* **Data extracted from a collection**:
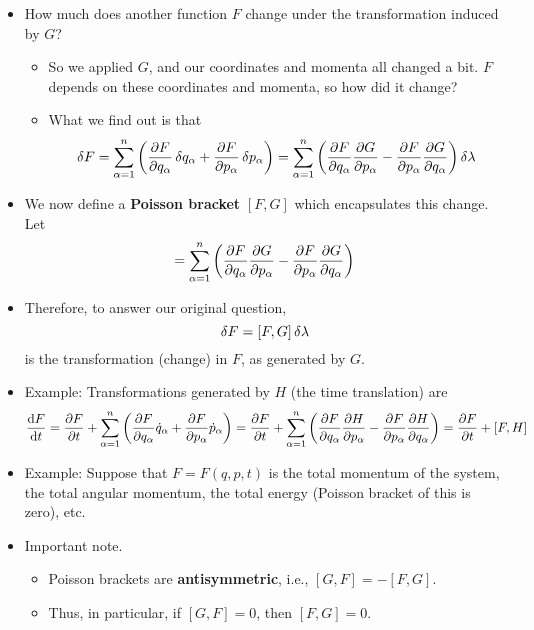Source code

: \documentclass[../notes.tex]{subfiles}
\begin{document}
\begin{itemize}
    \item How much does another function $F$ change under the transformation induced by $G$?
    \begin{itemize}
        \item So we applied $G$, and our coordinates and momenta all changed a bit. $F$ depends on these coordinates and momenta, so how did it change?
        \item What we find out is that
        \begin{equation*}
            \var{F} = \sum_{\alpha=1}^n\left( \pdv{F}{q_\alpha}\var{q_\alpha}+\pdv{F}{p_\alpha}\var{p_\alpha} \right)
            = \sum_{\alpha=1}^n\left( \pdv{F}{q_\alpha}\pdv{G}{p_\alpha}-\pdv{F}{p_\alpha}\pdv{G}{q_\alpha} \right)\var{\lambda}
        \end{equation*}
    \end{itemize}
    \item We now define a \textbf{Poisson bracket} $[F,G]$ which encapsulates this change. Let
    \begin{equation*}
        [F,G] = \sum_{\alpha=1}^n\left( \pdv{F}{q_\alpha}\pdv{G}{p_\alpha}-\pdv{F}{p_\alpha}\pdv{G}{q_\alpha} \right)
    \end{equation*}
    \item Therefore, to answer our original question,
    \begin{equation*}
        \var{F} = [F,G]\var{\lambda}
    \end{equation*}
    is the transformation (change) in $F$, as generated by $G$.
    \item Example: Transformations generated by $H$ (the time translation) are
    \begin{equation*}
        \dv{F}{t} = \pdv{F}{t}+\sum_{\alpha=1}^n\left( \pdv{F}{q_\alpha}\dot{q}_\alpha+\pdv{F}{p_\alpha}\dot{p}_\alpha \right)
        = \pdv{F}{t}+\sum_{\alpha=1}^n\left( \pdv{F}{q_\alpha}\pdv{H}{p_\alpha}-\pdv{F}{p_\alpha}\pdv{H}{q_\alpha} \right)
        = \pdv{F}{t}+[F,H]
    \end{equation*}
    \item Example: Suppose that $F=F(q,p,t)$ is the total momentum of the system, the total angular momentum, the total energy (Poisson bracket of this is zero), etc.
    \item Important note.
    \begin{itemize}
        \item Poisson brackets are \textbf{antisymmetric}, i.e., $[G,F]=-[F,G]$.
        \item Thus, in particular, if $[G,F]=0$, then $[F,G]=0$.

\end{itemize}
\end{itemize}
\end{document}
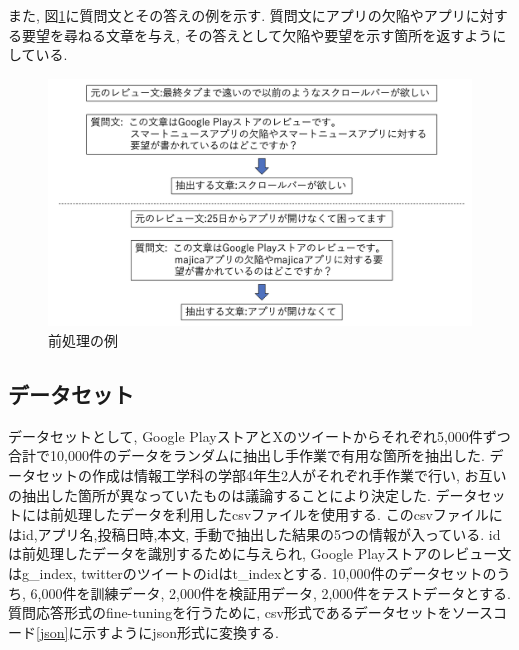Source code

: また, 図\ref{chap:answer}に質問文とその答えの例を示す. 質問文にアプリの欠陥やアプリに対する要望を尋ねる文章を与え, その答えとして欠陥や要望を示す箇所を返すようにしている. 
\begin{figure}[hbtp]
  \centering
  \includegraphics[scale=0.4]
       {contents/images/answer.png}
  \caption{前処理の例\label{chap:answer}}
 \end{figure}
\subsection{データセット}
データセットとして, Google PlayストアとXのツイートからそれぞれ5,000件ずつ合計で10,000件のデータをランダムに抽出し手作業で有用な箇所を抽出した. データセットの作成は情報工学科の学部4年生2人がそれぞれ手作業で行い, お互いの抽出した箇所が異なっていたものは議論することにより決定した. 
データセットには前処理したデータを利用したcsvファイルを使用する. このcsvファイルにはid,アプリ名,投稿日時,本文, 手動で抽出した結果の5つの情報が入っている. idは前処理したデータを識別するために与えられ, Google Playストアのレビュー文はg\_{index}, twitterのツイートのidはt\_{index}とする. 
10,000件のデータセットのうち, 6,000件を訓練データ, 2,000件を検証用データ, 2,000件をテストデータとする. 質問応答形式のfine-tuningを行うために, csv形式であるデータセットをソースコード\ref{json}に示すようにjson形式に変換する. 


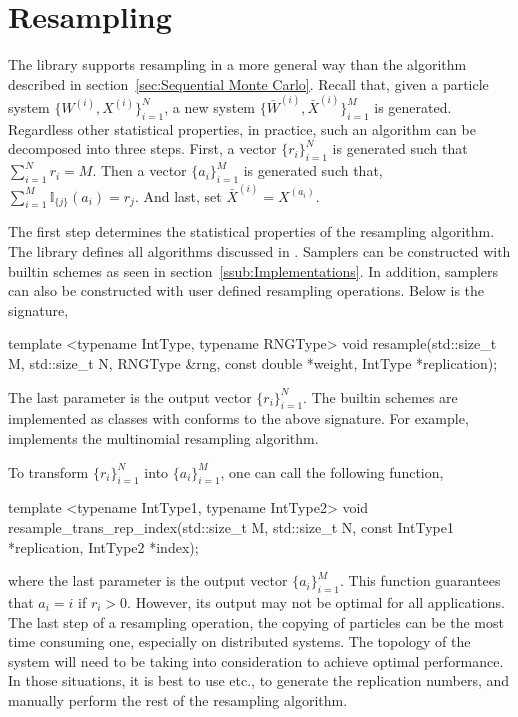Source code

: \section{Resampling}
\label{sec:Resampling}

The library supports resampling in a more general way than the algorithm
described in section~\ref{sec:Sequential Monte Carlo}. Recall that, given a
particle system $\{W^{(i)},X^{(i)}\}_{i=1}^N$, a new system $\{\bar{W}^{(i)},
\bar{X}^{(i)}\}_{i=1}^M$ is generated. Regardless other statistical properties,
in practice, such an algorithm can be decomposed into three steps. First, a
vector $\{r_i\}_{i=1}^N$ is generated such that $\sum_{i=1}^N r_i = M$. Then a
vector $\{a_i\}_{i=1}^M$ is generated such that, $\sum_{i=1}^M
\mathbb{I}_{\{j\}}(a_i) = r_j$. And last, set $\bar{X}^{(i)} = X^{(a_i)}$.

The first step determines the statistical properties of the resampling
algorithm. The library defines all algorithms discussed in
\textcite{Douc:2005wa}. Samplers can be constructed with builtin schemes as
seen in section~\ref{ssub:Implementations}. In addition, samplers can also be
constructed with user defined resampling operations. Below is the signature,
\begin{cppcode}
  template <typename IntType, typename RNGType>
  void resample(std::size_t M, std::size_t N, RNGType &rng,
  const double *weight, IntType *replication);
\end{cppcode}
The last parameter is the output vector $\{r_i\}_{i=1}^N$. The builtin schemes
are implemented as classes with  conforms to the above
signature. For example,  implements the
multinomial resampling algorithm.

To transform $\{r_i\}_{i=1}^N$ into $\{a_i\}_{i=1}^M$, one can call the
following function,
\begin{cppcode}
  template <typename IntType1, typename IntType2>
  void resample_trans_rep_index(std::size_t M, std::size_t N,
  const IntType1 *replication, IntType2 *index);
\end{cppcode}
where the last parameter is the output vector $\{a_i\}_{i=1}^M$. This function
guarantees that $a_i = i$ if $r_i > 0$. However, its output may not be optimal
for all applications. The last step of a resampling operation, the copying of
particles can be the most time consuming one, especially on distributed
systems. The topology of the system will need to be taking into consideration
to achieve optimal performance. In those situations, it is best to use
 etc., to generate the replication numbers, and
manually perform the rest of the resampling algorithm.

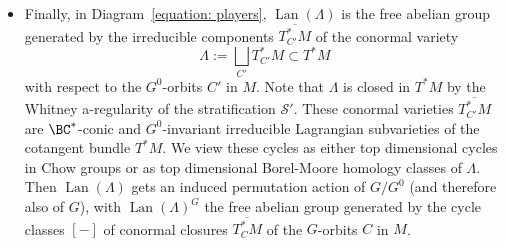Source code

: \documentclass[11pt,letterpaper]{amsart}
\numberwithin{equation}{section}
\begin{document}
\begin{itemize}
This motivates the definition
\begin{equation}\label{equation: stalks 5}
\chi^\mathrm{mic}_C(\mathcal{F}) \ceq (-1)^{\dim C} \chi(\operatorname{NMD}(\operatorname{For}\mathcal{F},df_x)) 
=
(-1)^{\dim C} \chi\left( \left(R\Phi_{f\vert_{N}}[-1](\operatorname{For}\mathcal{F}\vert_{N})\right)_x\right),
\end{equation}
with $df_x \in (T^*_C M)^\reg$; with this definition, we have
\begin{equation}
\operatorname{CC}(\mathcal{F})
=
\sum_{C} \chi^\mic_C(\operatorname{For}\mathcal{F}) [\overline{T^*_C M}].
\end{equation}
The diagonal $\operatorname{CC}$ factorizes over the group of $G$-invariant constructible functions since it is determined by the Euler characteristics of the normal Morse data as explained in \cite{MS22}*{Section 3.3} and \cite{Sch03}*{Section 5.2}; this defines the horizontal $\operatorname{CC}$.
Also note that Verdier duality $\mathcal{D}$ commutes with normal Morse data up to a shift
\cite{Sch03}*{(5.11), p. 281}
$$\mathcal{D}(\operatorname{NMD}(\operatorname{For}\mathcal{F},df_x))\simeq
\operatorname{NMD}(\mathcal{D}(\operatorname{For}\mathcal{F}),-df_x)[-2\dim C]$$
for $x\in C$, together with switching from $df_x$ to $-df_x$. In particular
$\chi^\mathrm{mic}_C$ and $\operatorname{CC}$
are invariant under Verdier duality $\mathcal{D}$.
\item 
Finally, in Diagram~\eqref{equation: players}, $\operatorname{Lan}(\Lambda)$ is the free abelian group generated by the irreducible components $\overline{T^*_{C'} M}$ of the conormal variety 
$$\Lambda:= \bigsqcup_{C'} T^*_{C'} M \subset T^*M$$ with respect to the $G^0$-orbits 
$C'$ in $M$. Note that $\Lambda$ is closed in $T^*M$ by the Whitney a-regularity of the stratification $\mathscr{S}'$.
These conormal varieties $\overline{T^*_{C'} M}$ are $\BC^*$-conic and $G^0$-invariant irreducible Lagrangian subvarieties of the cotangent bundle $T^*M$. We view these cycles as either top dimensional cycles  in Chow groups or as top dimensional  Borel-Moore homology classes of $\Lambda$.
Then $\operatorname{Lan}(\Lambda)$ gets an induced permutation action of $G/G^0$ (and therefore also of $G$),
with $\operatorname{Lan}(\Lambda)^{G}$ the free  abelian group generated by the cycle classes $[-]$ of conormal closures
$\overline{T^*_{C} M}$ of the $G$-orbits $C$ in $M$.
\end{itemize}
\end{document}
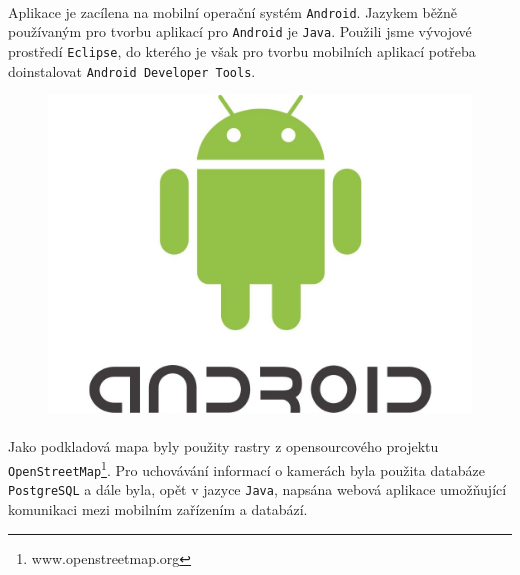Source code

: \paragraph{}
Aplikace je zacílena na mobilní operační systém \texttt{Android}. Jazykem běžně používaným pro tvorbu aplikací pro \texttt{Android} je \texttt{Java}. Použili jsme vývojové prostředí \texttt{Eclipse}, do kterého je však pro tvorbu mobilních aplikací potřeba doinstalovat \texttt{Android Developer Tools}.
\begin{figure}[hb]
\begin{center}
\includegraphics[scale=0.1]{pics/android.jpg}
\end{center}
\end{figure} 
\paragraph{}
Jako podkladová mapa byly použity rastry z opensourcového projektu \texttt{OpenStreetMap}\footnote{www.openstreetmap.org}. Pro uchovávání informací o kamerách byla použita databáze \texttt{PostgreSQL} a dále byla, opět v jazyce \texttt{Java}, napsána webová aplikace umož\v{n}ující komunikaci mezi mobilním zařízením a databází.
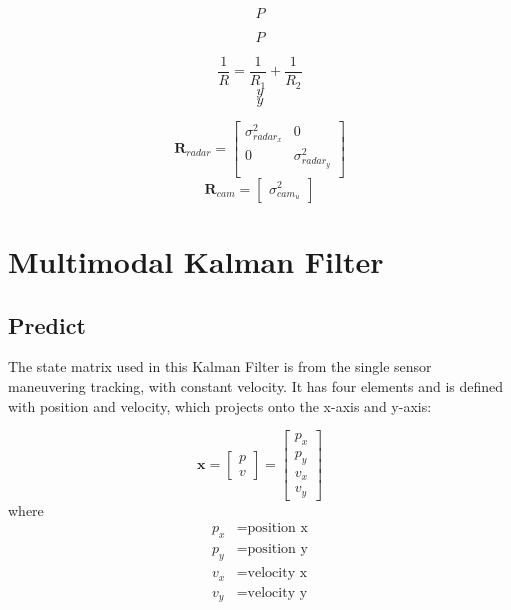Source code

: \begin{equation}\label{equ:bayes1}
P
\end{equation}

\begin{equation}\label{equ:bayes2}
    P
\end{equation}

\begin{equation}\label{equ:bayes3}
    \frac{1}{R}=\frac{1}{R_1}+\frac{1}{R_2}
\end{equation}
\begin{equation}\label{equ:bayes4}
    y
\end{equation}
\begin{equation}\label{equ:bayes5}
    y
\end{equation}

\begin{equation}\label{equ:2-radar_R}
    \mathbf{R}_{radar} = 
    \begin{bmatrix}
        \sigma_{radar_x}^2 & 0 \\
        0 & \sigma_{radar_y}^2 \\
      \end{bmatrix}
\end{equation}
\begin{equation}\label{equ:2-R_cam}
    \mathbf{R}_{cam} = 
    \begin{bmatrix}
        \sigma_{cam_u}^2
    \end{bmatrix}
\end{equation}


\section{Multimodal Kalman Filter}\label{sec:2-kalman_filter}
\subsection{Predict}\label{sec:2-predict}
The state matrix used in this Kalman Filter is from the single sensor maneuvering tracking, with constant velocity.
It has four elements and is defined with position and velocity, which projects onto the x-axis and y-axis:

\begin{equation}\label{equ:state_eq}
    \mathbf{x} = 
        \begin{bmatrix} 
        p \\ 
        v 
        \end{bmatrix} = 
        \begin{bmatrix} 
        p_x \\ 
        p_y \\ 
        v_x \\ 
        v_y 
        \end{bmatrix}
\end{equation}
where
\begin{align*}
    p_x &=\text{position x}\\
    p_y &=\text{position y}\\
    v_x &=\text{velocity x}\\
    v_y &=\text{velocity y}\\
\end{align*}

* **Work to complete**:
Would you copy the lines above exactly, starting with the one that has "are implemented as" and ending with the one that has "This motivates the definition", both included, without the pictures?

* **Exercise response**:
are implemented as classes with  conforms to the above
signature. For example,  implements the
multinomial resampling algorithm.

To transform $\{r_i\}_{i=1}^N$ into $\{a_i\}_{i=1}^M$, one can call the
following function,
\begin{cppcode}
  template <typename IntType1, typename IntType2>
  void resample_trans_rep_index(std::size_t M, std::size_t N,
  const IntType1 *replication, IntType2 *index);
\end{cppcode}
where the last parameter is the output vector $\{a_i\}_{i=1}^M$. This function
guarantees that $a_i = i$ if $r_i > 0$. However, its output may not be optimal
for all applications. The last step of a resampling operation, the copying of
particles can be the most time consuming one, especially on distributed
systems. The topology of the system will need to be taking into consideration
to achieve optimal performance. In those situations, it is best to use
 etc., to generate the replication numbers, and
manually perform the rest of the resampling algorithm.

Source code

: \documentclass[11pt,letterpaper]{amsart}
\numberwithin{equation}{section}
\begin{document}
\begin{itemize}
This motivates the definition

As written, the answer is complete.